Migrating Existing Qlik Tasks to Kafka

Back up your existing Qlik tasks

If you are using the accelerator for the first time, create source and target endpoints (Kafka). Then, create a new task with all the required tables.
If you have previously used earlier versions of the accelerator, you need to export all your existing tasks before upgrading the accelerator as part of the standard process.

Replace Existing Actian Vector Target Endpoint Connection with Kafka

After completing the installation and ensuring all components are running, create a Kafka endpoint as follows. In previous versions, different target endpoints were created based on the schemas of Actian Vector. Now, only one Kafka endpoint is needed.

Kafka Broker List:

Example: localhost:9092, localhost:9093, localhost:9094
Topic Naming Convention:

Example: source.schema.table
Message Properties:
1. Set Avro format.
2. Set Compression to Snappy.
3. Select Use Logical data types for specific data types in Message Properties.
4. Select Encode the message key in Avro format in Message Properties.
Data Message Publishing:
1. Select Separate topic for each table.
2. Select By message key as the Partition strategy.
3. Select Primary key columns as the Message key.
Metadata Message Publishing:
1. Select Publish data schemas to Confluent Schema Registry for Publish label.
2. Input the Schema Registry server(s) (for example, localhost:8081).
Schema Registry Subject Properties:
1. Select Topic name for Subject name strategy.
2. Select Use Schema Registry defaults for Subject compatibility mode.
Test and Save:
1. Once all the required information is entered, click on Test Connection.
2. If the test connection is successful, click Save. Otherwise, fix the errors and save the connection.

Import Existing Qlik Tasks

Import Tasks:
- Once the Kafka endpoint is ready, import all previously exported tasks.
- Before importing, change the task name if you want to keep both existing tasks and tasks with Kafka as the target endpoint.
Change Target Endpoint to Kafka Endpoint:

After successfully importing all tasks, navigate to each task, remove the existing endpoint, and replace it with the Kafka endpoint. Save the task.
Apply Global Transformations:

Add global transformations to include table names and column names with placeholders to support special characters via Global Rules in Qlik Replication Tool. Save the task.
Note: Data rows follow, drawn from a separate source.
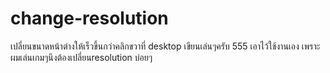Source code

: # change-resolution
เปลี่ยนขนาดหน้าต่างให้เร็วขึ้นกว่าคลิกขวาที่ desktop เขียนเล่นๆครับ 555 เอาไว้ใช้งานเอง เพราะผมเล่นเกมๆนึงต้องเปลี่ยนresolution บ่อยๆ
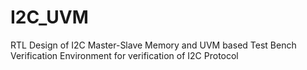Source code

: # I2C_UVM
RTL Design of I2C Master-Slave Memory and UVM based Test Bench Verification Environment for verification of I2C Protocol 
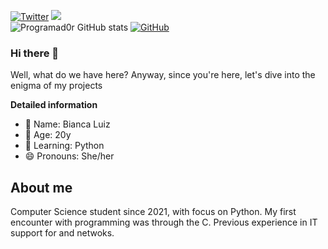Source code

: 

[![Twitter](https://img.shields.io/badge/Twitter-1DA1F2?style=for-the-badge&logo=twitter&logoColor=white)](https://twitter.com/biihlz_) 
<a target='_blank' href="https://linkedin.com/in/bianca-santos-71227a19b">
        <img src="https://img.shields.io/badge/LinkedIn-0077B5?style=for-the-badge&logo=linkedin&logoColor=white">    
        </a>
![Programad0r GitHub stats](https://github-readme-stats.vercel.app/api?username=techybluiz&show_icons=true&theme=default&title_color=8A2BE2&icon_color=8A2BE2)
[![GitHub](https://img.shields.io/badge/GitHub-181717?style=for-the-badge&logo=github&logoColor=white)](https://github.com/techbluiz/techybluiz)
### Hi there 👋
Well, what do we have here? 
Anyway, since you're here, let's dive into the enigma of my projects

**Detailed information**

- 🔭 Name: Bianca Luiz
- 🌱 Age: 20y
- 👯 Learning: Python
- 😄 Pronouns: She/her

## About me

Computer Science student since 2021, with focus on Python. My first encounter with programming was through the C. Previous experience in IT support for and netwoks.
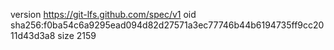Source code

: version https://git-lfs.github.com/spec/v1
oid sha256:f0ba54c6a9295ead094d82d27571a3ec77746b44b6194735ff9cc2011d43d3a8
size 2159
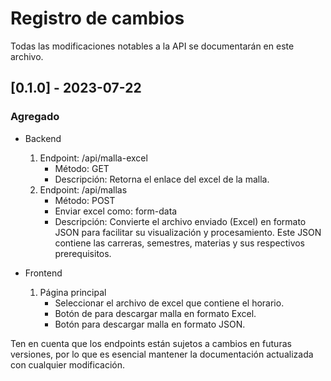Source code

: # Registro de cambios

Todas las modificaciones notables a la API se documentarán en este archivo.

## [0.1.0] - 2023-07-22

### Agregado

* Backend

    1. Endpoint: /api/malla-excel
        * Método: GET
        * Descripción: Retorna el enlace del excel de la malla.
    2. Endpoint: /api/mallas
        * Método: POST
        * Enviar excel como: form-data
        * Descripción: Convierte el archivo enviado (Excel) en formato JSON para facilitar su visualización y procesamiento. Este JSON contiene las carreras, semestres, materias y sus respectivos prerequisitos.

* Frontend

    1. Página principal
        * Seleccionar el archivo de excel que contiene el horario.
        * Botón de para descargar malla en formato Excel.
        * Botón para descargar malla en formato JSON.

Ten en cuenta que los endpoints están sujetos a cambios en futuras versiones, por lo que es esencial mantener la documentación actualizada con cualquier modificación.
Refer to Support Special Characters in Table and Column Names via Global Rules in Qlik Replication.
Remove Actian Vector Metadata:

After importing the task, open Task Settings and clear the target table schema details.

Create Sink Connectors

Create Sink Connector:
- Use the Qlik task JSON file exported before the migration to create a sink connector, which replicates data from Kafka to the target Actian Vector database.
- Access the sink connector API at http://{IP Address}/Swagger/index.html.
Create Sink Connector with Table Creation: If creating a new replication (target tables are not available), use the following endpoint to create target tables along with sink connectors:
- SourceDatabaseType: Select the source database type (SQL, ORACLE, DB2).
- SourceDatabaseConnectionString: Connection string of the source database.
- TargetDatabaseUserName: Target database username.
- TargetDatabasePassword: Target database password.
- NumberOfKafkaConnector: Number of Kafka connectors to be created (default 5).
- Request Body: Post the Qlik task JSON file to create the target tables and sink connectors.
Create Sink Connector without Table Creation: If resuming an existing process (full load already completed), use the following endpoint to create Kafka connectors without dropping and recreating tables:
- TargetDatabaseUserName: Target database username.
- TargetDatabasePassword: Target database password.
- NumberOfKafkaConnector: Number of Kafka connectors to be created (default 5).
- Request Body: Post the Qlik task JSON file to distribute tables into different Kafka connectors for replication.
Run Qlik Task: Once the target table schema is ready, run the Qlik task to reload the target or resume processing.

Start the Qlik Task

Ensure target tables are created, sink connector configurations are posted, and the task is exported and pasted into the Sink API Manager.
Start the Qlik task to begin data replication.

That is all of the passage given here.